Montecitorio darà la fiducia al governo e voterà le leggi, sarà insomma l’organo titolare del potere legislativo. Palazzo Madama, invece, farà da raccordo tra lo Stato, gli enti territoriali e l’Unione europea. Ci saranno meno senatori, eletti dai Consigli Regionali e indicati dai cittadini.
Previste inoltre nessuna indennità per i senatori, meno poltrone, da 315 a 100. Il Senato sarà composto 74 consiglieri regionali, 21 sindaci e 5 nominati dal Presidente della Repubblica. I senatori resteranno in carica per tutta la durata delle istituzioni territoriali dove sono stati eletti.
Palazzo Madama ha quindi acquistato un potere “consultivo”, ovvero di controllo e di verifica dell’attuazione delle norme, delle politiche pubbliche, dell’attività delle pubbliche amministrazioni e delle nomine spettanti al Governo.
Ma ci sono alcuni casi nei quali si verrà a ricostituire il bicameralismo perfetto: leggi costituzionali, tutela delle minoranze linguistiche, referendum popolari, normativa di Comuni e città metropolitane ed europea. Inoltre il Senato eleggerà due dei quindici giudici della Corte Costituzionale e il Presidente della Repubblica.
Capitolo Colle. Nel nuovo assetto, scompaiono i delegati regionali (sostituiti dai senatori) e cambia il quorum: dalla settima votazione basteranno i tre quinti dei votanti per scegliere il nuovo Presidente della Repubblica.

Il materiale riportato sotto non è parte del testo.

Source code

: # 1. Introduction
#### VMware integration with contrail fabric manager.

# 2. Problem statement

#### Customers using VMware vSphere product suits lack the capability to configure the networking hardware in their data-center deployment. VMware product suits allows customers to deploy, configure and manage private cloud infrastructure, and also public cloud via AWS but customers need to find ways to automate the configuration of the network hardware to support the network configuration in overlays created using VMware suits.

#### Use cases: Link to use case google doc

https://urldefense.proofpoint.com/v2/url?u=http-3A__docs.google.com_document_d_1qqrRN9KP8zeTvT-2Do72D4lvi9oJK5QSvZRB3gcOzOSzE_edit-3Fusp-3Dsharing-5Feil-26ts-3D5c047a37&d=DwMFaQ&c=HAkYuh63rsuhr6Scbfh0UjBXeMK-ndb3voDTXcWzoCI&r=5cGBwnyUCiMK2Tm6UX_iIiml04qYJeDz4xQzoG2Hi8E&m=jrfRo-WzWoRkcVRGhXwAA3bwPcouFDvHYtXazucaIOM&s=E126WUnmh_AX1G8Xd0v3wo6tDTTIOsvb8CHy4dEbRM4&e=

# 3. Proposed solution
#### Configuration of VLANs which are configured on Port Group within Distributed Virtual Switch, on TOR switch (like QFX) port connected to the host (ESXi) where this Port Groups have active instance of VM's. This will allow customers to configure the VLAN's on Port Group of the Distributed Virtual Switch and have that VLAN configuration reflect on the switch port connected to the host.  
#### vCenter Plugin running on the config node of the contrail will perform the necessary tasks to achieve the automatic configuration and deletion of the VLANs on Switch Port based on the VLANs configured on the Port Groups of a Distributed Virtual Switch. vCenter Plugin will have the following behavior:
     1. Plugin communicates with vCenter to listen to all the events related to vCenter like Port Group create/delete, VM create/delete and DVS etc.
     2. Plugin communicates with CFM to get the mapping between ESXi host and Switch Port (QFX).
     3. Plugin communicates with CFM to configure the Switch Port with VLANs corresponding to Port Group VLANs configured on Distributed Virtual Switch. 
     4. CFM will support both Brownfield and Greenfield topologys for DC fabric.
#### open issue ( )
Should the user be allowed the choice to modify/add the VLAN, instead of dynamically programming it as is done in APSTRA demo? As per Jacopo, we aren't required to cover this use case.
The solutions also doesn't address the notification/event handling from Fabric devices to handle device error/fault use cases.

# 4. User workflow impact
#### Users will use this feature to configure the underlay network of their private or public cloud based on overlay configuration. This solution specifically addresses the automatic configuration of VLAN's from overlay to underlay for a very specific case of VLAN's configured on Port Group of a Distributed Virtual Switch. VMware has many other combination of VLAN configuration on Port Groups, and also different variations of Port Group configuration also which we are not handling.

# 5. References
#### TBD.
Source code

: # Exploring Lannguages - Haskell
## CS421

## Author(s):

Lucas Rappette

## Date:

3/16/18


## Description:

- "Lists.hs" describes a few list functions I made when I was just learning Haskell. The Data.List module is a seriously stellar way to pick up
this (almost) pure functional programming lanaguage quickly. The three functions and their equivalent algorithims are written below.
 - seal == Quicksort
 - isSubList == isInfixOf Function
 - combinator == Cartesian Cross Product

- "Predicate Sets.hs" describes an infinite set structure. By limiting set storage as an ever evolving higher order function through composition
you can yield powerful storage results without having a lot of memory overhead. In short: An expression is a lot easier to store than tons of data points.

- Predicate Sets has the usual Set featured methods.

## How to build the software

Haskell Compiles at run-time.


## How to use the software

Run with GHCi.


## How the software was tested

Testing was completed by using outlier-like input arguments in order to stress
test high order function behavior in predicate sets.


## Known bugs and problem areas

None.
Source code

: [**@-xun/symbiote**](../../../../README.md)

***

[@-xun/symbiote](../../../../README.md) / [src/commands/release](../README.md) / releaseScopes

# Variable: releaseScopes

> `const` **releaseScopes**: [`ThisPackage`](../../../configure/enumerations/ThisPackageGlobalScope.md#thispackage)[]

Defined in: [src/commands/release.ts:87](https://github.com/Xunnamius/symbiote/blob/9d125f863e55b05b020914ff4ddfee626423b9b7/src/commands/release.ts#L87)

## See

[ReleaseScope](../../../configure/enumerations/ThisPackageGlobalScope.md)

Il governo avrebbe preferito la maggioranza assoluta dopo l’ottavo scrutinio.
A livello di poteri decentrati, il ddl Boschi elimina le materie di competenza concorrente tra Stato e Regioni, disciplinate dall’articolo 117 della Costituzione, e attribuisce al primo la legislazione esclusiva in ambiti come politica estera, immigrazione, difesa, ordine pubblico, infrastrutture, tutela dell’ambiente e dell’istruzione.
Verrà incentivato il cosiddetto “federalismo differenziato”, che distingue tra Regioni virtuose e non. Solo alle prime lo Stato potrà decidere di “devolvere” ulteriori poteri, comprese le “disposizioni generali e comuni per la tutela della salute, per le politiche sociali e il commercio con l’estero”.
Rottamazioni eccellenti. Sarà abolito il Cnel, il Consiglio nazionale dell’economia e del lavoro: l’articolo 99 della Costituzione verrà quindi spazzato via dall’articolo 27 della riforma. Entro trenta giorni dall’approvazione della legge, un commissario straordinario avrà il compito di liquidare e ricollocare il personale.
Addio alle Province, cadranno sotto la scure della riforma del Titolo V. E quanto al Referendum, entra in vigore quello “propositivo”. Per presentare un quesito referendario serviranno sempre 500mila firme, ma il quorum può essere ridimensionato se i comitati ne raccoglieranno 300mila in più. Saranno necessarie 150mila firme per presentare una legge di iniziativa popolare: il triplo rispetto alla soglia attuale.